J Am Acad Child Adolesc Psychiatry,39:6, 797-800 June 2000


Matthew W. State, M.D., and Elisabeth M. Dykens, Ph.D.

Prader-Willi syndrome (PWS) is a developmental disorder characterized by mental retardation or learning disability, infantile hypotonia and poor suck reflex, growth retardation, delayed sexual development, and the childhood onset of pronounced hyperphagia. Food-related difficulties are the most striking and widely recognized sequelae of this syndrome. Without appropriate dietary and behavioral intervention, almost everyone with PWS will become dangerously obese. However, in addition to these well-known problems with food, those with PWS also suffer from a range of psychiatric and behavioral difficulties, including high rates of depression, obsessions, and compulsions.
PWS is a relatively rare disorder, with an incidence of approximately 1 in 10,000 to 15,000 live births. Nonetheless, it has figured prominently in the recent history of genetics. This is due in large part to its surprising relationship with Angelman syndrome (AS) and the resulting identification of genomic imprinting in humans. Moreover, as research into the various aspects of this disorder has progressed, it has become increasingly evident that PWS may provide neuroscientists a valuable window into the complex interplay of genes, brain, and behavior.
At first glance, the genetics of PWS appear to be rather straightforward. For most affected individuals, a sporadic (as opposed to familial) loss of chromosomal material in the region 15q11-q13 leads to the predictable clinical phenotype. However, a closer look suggests that there is considerable subtlety and complexity to the genetic mechanisms involved. At first, geneticists were baffled by the observation that AS is caused by a deletion involving the same chromosomal region in which PWS is involved.
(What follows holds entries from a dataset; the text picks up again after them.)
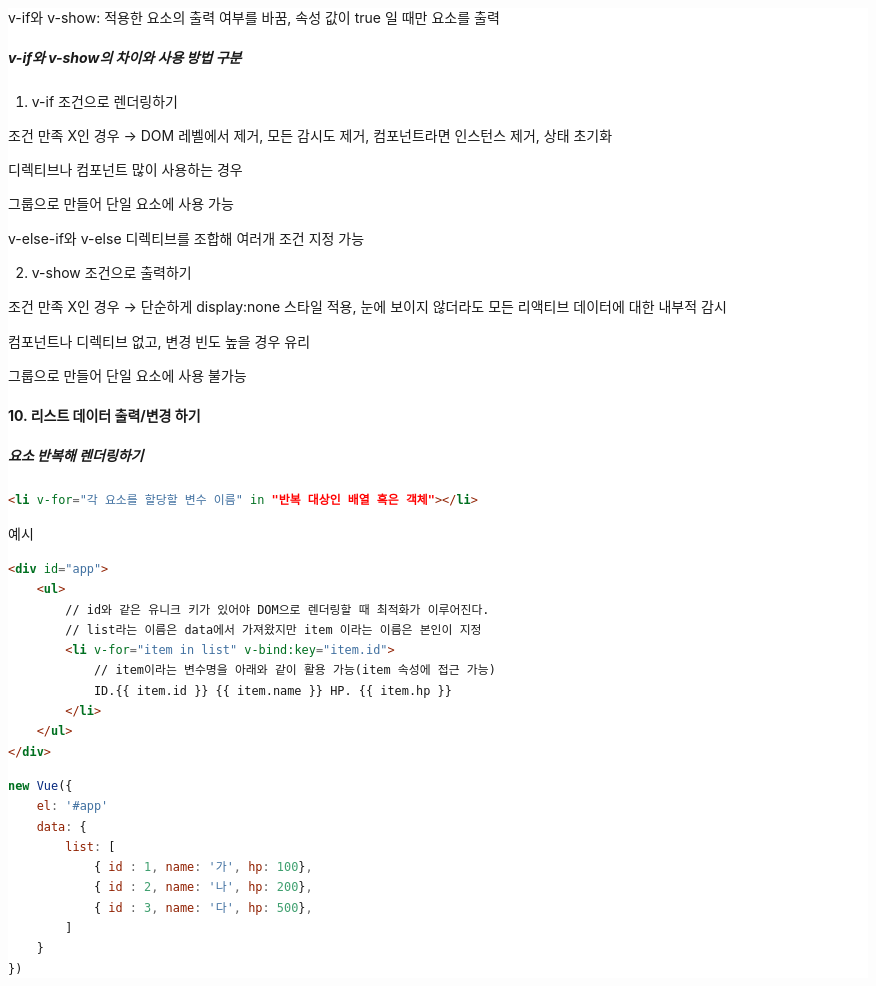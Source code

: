 v-if와 v-show: 적용한 요소의 출력 여부를 바꿈, 속성 값이 true 일 때만 요소를 출력



##### v-if와 v-show의 차이와 사용 방법 구분

1. v-if 조건으로 렌더링하기

조건 만족 X인 경우 → DOM 레벨에서 제거, 모든 감시도 제거, 컴포넌트라면 인스턴스 제거, 상태 초기화

디렉티브나 컴포넌트 많이 사용하는 경우

그룹으로 만들어 단일 요소에 사용 가능

v-else-if와 v-else 디렉티브를 조합해 여러개 조건 지정 가능



2. v-show 조건으로 출력하기

조건 만족 X인 경우 → 단순하게 display:none 스타일 적용, 눈에 보이지 않더라도 모든 리액티브 데이터에 대한 내부적 감시

컴포넌트나 디렉티브 없고, 변경 빈도 높을 경우 유리

그룹으로 만들어 단일 요소에 사용 불가능



#### 10. 리스트 데이터 출력/변경 하기

##### 요소 반복해 렌더링하기

```html
<li v-for="각 요소를 할당할 변수 이름" in "반복 대상인 배열 혹은 객체"></li>
```



예시

```html
<div id="app">
    <ul>
        // id와 같은 유니크 키가 있어야 DOM으로 렌더링할 때 최적화가 이루어진다.
        // list라는 이름은 data에서 가져왔지만 item 이라는 이름은 본인이 지정
        <li v-for="item in list" v-bind:key="item.id">
            // item이라는 변수명을 아래와 같이 활용 가능(item 속성에 접근 가능)
            ID.{{ item.id }} {{ item.name }} HP. {{ item.hp }}
        </li>
    </ul>
</div>
```

```javascript
new Vue({
    el: '#app'
    data: {
    	list: [
    		{ id : 1, name: '가', hp: 100},
        	{ id : 2, name: '나', hp: 200},   
    		{ id : 3, name: '다', hp: 500},   
    	]
	}
})
```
The relationship between the two syndromes was particularly unexpected because of the absence of any significant clinical overlap between the two, with AS leading to severe mental retardation, seizures, and the absence of language.
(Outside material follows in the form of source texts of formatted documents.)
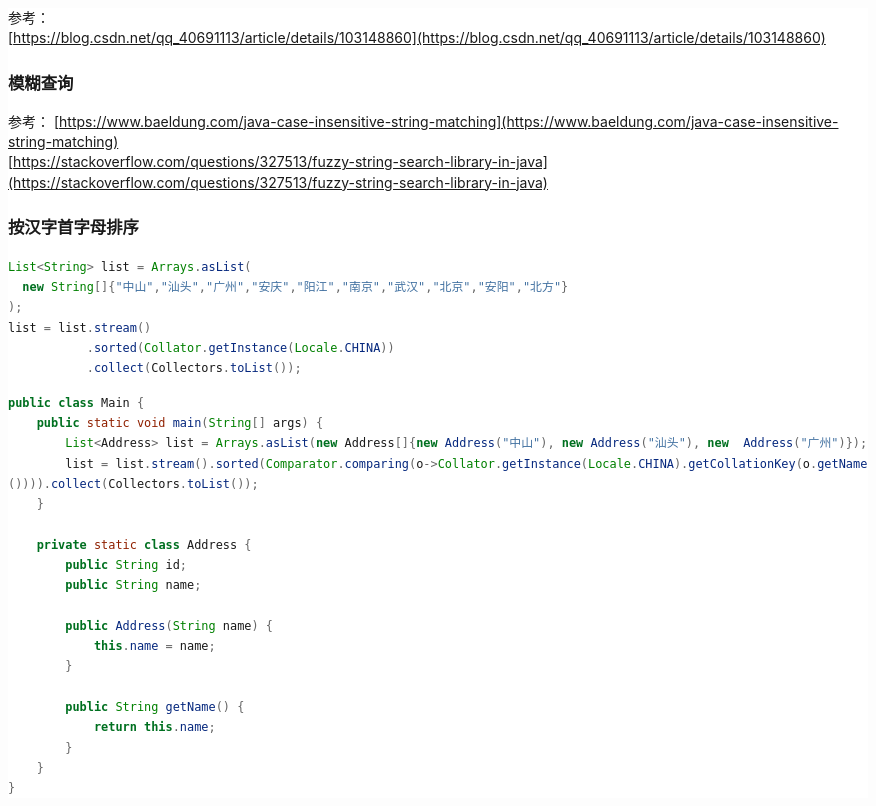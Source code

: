 参考：  
[https://blog.csdn.net/qq_40691113/article/details/103148860](https://blog.csdn.net/qq_40691113/article/details/103148860)  

### 模糊查询
参考：
[https://www.baeldung.com/java-case-insensitive-string-matching](https://www.baeldung.com/java-case-insensitive-string-matching)  
[https://stackoverflow.com/questions/327513/fuzzy-string-search-library-in-java](https://stackoverflow.com/questions/327513/fuzzy-string-search-library-in-java)  

### 按汉字首字母排序
```java
List<String> list = Arrays.asList(
  new String[]{"中山","汕头","广州","安庆","阳江","南京","武汉","北京","安阳","北方"}
);
list = list.stream()
           .sorted(Collator.getInstance(Locale.CHINA))
           .collect(Collectors.toList());
```

```java
public class Main {
    public static void main(String[] args) {
        List<Address> list = Arrays.asList(new Address[]{new Address("中山"), new Address("汕头"), new  Address("广州")});
        list = list.stream().sorted(Comparator.comparing(o->Collator.getInstance(Locale.CHINA).getCollationKey(o.getName()))).collect(Collectors.toList());
    }

    private static class Address {
        public String id;
        public String name;

        public Address(String name) {
            this.name = name;
        }

        public String getName() {
            return this.name;
        }
    }
}
```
By the mid-1980s, it had become clear that the key to the genetic distinction between PWS and AS was the parental origin of the chromosome containing the deletion. In PWS, the deletion is always found on the paternally donated chromosome. Conversely, in AS, the deletion is always located on the maternally donated chromosome. This discovery led to the recognition that gene expression in humans may be dictated by the chromosome on which the particular copy of that gene resides. This phenomenon, known as genomic imprinting, has been discussed in greater detail in 2 recent columns.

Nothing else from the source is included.